I can never get enough of it. I have been stressed out due to multiple factors, my kiddo has yet to give me more than a 5 hour stretch. Okay, Okay, he has TWO times but I still woke up at the regular intervals (they call it ‘mommy insomnia’). I know this all plays into how my body is just stressed out and, to me, falling apart. I think I have taken off about a month of cardio – I have not ran in a long time. I have been doing Tina’s best body boot camp, and so I am doing the strength component and getting the heart rate up. I did do this slightly intentionally. It started off not – it was raining, broken treadmill, excuses, excuses, but then I thought to myself I should stop for a bit to see if that helps destress my body. I feel like I have gained like 10 pounds in a short amount of time. I have not weighed myself since sometime in summer so I am not sure.

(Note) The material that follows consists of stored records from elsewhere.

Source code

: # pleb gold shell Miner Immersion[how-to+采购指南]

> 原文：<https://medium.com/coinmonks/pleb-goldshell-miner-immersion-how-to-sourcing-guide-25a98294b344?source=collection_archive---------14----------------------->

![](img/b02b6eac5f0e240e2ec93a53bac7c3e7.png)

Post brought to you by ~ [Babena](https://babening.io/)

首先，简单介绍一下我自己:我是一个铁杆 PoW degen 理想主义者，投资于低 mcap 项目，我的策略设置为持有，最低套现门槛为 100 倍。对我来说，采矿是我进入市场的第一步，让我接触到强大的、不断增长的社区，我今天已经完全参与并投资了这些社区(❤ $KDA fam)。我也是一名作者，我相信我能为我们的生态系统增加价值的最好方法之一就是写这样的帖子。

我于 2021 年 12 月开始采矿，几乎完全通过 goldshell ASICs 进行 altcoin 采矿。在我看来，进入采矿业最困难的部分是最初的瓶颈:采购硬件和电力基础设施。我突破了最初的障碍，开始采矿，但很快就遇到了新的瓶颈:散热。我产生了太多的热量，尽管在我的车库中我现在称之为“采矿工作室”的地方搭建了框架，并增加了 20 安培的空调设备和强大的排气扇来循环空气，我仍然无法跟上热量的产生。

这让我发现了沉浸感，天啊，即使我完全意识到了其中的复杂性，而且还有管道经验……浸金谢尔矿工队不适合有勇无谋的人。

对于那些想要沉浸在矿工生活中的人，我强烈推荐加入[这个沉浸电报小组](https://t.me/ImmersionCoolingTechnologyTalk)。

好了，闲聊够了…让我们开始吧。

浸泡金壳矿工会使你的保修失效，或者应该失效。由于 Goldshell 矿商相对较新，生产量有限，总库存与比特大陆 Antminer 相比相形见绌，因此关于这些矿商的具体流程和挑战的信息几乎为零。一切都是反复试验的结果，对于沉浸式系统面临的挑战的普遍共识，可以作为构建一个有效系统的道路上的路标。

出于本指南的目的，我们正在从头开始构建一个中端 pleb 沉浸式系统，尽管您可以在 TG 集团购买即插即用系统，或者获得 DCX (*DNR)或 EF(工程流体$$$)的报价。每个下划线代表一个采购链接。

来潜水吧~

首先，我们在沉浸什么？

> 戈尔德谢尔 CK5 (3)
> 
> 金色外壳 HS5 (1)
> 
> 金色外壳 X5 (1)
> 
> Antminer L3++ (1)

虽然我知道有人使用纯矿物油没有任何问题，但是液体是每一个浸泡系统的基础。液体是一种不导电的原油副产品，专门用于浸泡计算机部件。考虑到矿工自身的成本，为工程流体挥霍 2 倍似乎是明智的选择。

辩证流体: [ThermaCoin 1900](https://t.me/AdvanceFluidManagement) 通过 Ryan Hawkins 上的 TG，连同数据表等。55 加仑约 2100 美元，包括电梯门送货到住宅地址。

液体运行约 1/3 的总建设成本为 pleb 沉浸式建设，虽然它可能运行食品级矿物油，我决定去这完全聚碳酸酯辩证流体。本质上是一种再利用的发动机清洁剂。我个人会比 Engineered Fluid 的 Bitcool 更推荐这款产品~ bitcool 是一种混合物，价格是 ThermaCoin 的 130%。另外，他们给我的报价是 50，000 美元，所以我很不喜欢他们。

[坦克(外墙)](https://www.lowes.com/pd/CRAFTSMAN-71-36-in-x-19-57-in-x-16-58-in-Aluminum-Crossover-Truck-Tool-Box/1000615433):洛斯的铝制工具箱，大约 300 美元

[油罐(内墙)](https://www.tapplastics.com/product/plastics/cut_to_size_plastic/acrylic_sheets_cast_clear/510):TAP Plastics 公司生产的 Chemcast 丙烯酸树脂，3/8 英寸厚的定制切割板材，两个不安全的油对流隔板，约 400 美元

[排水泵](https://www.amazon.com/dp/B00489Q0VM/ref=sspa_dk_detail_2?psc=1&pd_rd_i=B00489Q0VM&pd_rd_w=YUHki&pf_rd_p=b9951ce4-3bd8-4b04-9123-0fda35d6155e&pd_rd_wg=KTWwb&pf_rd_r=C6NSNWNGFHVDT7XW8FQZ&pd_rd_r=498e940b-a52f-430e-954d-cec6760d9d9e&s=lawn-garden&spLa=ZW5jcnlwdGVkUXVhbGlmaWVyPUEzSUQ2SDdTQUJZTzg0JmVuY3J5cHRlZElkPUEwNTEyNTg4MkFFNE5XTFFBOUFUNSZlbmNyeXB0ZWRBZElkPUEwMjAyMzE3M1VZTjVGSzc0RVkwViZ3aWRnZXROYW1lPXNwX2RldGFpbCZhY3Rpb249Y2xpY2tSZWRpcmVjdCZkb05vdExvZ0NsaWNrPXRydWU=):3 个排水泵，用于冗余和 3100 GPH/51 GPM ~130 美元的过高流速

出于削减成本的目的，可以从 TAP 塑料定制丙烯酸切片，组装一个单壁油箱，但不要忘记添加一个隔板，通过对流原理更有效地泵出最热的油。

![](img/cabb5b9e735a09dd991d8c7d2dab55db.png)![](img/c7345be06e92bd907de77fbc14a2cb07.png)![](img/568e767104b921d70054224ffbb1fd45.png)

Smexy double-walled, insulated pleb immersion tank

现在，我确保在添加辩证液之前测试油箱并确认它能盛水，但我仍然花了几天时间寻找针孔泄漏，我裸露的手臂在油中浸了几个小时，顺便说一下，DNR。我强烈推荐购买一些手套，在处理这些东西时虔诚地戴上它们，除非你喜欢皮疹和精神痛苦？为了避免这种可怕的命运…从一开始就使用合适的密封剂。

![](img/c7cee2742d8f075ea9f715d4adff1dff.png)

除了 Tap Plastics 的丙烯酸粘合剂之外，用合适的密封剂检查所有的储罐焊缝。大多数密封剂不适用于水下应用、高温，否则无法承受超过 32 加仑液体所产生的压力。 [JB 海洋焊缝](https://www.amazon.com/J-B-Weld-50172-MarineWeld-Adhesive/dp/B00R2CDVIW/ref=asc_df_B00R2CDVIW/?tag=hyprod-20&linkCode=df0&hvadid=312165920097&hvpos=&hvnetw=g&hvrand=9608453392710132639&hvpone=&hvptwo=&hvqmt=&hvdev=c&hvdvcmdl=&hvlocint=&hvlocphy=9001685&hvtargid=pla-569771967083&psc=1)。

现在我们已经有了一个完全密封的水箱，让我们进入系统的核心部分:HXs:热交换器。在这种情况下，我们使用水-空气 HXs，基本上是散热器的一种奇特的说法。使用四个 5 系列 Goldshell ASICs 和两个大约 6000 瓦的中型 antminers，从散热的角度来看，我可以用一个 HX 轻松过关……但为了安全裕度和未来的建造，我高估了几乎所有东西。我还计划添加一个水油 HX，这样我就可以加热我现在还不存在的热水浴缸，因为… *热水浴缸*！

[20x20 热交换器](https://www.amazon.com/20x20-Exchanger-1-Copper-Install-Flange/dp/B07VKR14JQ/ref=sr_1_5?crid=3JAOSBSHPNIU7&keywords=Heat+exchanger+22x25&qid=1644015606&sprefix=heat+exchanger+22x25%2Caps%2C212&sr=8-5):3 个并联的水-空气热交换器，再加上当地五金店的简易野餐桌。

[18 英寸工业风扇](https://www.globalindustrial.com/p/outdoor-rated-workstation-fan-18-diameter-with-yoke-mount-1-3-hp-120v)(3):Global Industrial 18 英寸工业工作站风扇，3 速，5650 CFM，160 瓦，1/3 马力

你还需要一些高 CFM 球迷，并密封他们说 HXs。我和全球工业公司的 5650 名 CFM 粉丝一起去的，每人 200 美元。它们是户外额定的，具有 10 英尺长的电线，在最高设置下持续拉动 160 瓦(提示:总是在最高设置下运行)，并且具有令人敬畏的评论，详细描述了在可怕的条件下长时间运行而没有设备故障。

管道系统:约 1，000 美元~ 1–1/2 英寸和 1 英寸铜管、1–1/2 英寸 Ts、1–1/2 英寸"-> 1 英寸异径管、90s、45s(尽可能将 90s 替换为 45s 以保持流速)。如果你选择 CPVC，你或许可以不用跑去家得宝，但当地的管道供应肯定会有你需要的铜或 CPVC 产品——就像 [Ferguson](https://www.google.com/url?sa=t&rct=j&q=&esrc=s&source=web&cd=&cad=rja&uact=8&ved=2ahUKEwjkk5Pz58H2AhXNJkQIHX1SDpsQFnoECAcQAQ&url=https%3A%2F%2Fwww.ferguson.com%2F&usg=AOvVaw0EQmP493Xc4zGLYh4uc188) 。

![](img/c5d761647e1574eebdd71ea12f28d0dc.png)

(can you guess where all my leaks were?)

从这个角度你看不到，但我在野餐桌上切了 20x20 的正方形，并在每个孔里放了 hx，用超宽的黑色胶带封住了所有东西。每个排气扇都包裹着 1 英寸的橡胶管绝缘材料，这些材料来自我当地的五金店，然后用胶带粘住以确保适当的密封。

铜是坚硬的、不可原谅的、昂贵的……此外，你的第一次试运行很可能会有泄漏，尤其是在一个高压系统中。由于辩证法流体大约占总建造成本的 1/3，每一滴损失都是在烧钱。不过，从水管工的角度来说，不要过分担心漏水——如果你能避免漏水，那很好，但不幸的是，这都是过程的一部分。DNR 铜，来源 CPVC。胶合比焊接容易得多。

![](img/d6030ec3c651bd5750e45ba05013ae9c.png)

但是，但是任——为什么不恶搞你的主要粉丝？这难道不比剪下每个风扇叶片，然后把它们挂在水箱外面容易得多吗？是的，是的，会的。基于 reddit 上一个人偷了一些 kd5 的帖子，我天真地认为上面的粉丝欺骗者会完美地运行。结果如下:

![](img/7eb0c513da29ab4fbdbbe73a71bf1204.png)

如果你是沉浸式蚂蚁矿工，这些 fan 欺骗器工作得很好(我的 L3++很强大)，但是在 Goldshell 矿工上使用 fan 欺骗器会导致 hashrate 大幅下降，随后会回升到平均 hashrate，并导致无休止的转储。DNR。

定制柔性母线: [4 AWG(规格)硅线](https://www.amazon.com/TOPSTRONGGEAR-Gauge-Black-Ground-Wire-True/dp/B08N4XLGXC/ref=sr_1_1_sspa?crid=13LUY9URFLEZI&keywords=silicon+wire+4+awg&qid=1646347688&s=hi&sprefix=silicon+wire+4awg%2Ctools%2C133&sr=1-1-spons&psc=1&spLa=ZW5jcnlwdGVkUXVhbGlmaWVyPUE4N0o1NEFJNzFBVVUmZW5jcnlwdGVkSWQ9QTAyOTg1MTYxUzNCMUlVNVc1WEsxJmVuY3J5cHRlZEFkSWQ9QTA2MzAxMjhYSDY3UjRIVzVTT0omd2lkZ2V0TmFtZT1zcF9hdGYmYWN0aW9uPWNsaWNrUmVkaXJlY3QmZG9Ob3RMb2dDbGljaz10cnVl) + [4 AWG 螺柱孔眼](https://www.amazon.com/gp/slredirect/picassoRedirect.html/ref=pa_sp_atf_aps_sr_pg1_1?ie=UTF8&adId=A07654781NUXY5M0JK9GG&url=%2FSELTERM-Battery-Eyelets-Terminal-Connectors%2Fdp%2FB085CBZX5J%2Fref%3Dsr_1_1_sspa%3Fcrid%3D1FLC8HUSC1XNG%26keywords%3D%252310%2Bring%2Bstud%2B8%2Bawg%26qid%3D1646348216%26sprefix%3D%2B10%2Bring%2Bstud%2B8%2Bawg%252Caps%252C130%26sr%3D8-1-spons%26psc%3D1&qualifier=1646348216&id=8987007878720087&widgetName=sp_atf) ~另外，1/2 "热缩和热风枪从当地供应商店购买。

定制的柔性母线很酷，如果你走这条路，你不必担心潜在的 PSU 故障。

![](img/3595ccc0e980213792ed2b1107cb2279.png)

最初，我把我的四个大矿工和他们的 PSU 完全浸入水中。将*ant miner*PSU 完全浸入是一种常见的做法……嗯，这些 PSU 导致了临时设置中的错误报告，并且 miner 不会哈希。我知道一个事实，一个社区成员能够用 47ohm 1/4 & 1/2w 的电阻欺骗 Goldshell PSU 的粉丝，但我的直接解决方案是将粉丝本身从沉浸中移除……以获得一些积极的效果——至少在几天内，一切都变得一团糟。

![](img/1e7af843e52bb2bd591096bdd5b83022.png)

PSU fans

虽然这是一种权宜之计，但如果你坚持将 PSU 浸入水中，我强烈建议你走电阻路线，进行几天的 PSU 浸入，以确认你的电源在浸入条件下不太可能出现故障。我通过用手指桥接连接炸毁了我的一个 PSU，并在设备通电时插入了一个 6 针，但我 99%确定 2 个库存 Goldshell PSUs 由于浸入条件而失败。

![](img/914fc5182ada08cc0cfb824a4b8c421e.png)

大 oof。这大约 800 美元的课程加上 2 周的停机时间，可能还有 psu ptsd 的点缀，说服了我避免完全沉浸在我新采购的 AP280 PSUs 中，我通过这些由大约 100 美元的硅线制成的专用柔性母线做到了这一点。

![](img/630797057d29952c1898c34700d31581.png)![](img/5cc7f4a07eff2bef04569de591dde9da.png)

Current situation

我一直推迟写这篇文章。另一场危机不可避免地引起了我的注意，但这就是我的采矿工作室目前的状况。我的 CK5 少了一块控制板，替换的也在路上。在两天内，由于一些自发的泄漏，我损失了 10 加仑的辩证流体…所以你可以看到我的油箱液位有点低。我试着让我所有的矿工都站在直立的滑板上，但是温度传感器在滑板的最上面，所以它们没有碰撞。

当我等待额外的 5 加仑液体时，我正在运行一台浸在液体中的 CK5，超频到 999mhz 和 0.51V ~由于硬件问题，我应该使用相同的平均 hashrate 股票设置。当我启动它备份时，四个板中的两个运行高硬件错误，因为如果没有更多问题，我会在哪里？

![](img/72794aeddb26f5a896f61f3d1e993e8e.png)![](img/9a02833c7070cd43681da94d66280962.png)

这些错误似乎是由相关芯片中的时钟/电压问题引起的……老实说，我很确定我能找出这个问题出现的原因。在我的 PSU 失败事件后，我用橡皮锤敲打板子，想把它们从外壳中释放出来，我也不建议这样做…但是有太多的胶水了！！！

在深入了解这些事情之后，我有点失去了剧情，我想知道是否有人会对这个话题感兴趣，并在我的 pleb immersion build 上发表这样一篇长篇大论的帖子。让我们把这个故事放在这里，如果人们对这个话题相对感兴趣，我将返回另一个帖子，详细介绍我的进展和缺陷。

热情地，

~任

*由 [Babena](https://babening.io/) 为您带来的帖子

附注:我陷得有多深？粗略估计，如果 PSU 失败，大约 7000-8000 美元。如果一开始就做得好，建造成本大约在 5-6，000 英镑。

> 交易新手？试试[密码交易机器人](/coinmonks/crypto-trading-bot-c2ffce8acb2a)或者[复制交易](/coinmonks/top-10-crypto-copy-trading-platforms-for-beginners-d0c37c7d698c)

I do know most of my pants are tight, I had to go up in a size when I bought new clothes (which I hate to do and drops my self esteem). And when I get to look at photos of myself, I look so puffy!!!!
I know lack of sleep adds stress to the body so the cortisol is probably to blame for my moon face. I also feel that my hormones are out of whack for multiple reasons. I am getting acne on my BODY which hasn’t happened since I was a teenager. I do have an appointment with my general doctor to get some blood work, but I am afraid they are going to say “Well you are still breast feeding, still not getting quality sleep, and you don’t have a family history of thyroid issues, not to mention stress factors a & b [which I won’t get into those as I can’t for confidentiality reasons]. They still will run the panel, but I am almost betting I won’t get a phone call back saying they are abnormal. The factors will be within a normal range. They always are.
I have to wait about three week until I can get in, so until then I guess I just have to work on trying to de-stress my life. Which I don’t think will happen for a few months if not more. I am seriously contemplating sleep training, which is also stressful, I hate hearing my kiddo cry especially at night and especially too when he just wants to be close and cuddled. Who wouldn’t want that! What is so wrong with that! But everyone does have their own views on baby sleep, to each their own.